黄色い独特の仮面を被り、扇を持ってゆったりと練り歩く神様。それが沖縄、特に八重山地方の豊年祭で主役となる**ミルク神(弥勒神)**です。名前の由来は仏教の「弥勒菩薩」ですが、その姿や役割は沖縄独自の「ニライカナイから来る福の神」として完全に現地化しています。

ミルク行列

幸せのパレード

豊年祭では、ミルク神の仮面を被った演者を先頭に、子供たちや舞踊手が続く「ミルク行列」が行われます。
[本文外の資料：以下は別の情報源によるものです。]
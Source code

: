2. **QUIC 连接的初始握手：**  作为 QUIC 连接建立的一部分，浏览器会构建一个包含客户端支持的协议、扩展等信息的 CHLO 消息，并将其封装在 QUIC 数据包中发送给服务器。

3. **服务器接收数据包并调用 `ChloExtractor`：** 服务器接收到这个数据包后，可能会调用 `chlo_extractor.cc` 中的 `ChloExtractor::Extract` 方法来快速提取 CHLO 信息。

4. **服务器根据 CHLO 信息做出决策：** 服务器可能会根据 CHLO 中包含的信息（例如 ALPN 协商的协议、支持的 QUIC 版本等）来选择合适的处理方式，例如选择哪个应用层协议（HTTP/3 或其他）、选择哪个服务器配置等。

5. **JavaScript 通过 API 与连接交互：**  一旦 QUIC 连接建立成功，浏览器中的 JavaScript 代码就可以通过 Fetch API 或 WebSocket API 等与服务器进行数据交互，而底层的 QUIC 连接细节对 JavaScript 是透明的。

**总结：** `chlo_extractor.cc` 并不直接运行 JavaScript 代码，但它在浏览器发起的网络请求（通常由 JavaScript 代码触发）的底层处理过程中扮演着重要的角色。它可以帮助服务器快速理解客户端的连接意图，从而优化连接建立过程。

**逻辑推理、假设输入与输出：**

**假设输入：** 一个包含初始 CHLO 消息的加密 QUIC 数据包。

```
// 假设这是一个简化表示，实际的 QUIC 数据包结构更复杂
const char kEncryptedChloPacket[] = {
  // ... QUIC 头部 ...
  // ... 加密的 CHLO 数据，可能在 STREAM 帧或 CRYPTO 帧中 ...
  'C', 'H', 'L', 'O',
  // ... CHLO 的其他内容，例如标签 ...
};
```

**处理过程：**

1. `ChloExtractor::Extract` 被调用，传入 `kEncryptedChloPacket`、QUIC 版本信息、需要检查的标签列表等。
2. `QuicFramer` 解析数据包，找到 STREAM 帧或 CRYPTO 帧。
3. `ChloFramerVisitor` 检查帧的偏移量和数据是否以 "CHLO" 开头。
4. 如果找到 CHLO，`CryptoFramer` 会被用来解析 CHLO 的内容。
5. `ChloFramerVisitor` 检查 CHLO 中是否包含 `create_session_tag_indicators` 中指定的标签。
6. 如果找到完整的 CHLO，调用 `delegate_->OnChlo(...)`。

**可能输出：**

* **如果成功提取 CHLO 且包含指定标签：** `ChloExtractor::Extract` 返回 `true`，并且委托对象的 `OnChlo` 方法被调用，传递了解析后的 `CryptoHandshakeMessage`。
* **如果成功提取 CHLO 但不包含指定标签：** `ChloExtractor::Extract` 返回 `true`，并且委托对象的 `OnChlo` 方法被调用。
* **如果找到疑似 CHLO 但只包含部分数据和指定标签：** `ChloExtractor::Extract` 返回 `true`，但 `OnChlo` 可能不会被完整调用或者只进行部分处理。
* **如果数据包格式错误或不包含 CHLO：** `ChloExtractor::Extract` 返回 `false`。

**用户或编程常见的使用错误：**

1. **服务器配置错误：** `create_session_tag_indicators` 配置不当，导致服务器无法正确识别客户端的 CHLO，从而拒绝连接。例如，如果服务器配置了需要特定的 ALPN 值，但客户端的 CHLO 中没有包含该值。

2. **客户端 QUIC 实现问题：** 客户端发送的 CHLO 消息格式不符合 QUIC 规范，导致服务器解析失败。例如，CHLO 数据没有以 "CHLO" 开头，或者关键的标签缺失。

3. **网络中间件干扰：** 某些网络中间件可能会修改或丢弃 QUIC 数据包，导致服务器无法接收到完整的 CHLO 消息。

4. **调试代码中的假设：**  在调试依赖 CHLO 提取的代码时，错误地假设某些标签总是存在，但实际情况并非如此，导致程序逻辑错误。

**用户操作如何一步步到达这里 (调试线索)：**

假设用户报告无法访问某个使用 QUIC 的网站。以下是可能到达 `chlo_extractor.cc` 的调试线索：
ミルク様が団扇(うちわ)で仰ぐ風を浴びると、無病息災や豊作のご利益があるとされ、村中が喜びに包まれます。

仏教との習合

東から来る神

本来、弥勒菩薩は未来に現れる仏様ですが、沖縄では「海の彼方(東)から船に乗ってやってくる神」と信じられています。これは沖縄古来の「ニライカナイ信仰」と仏教が混ざり合った、非常に興味深い例です。

特徴的な仮面

ふくやかな笑顔

「ミルク面」と呼ばれる仮面は、真っ白(または黄色)な肌に、満面の笑みをたたえた大きな顔が特徴です。大きな耳は福耳を表し、見るだけで幸せな気分にさせてくれます。布袋尊(七福神)のイメージも混ざっていると言われます。

まとめ

厳かな神様とは一味違う、ユーモラスで温かいミルク様。沖縄の人々の明るさと優しさが生み出した、究極の癒やしの神様です。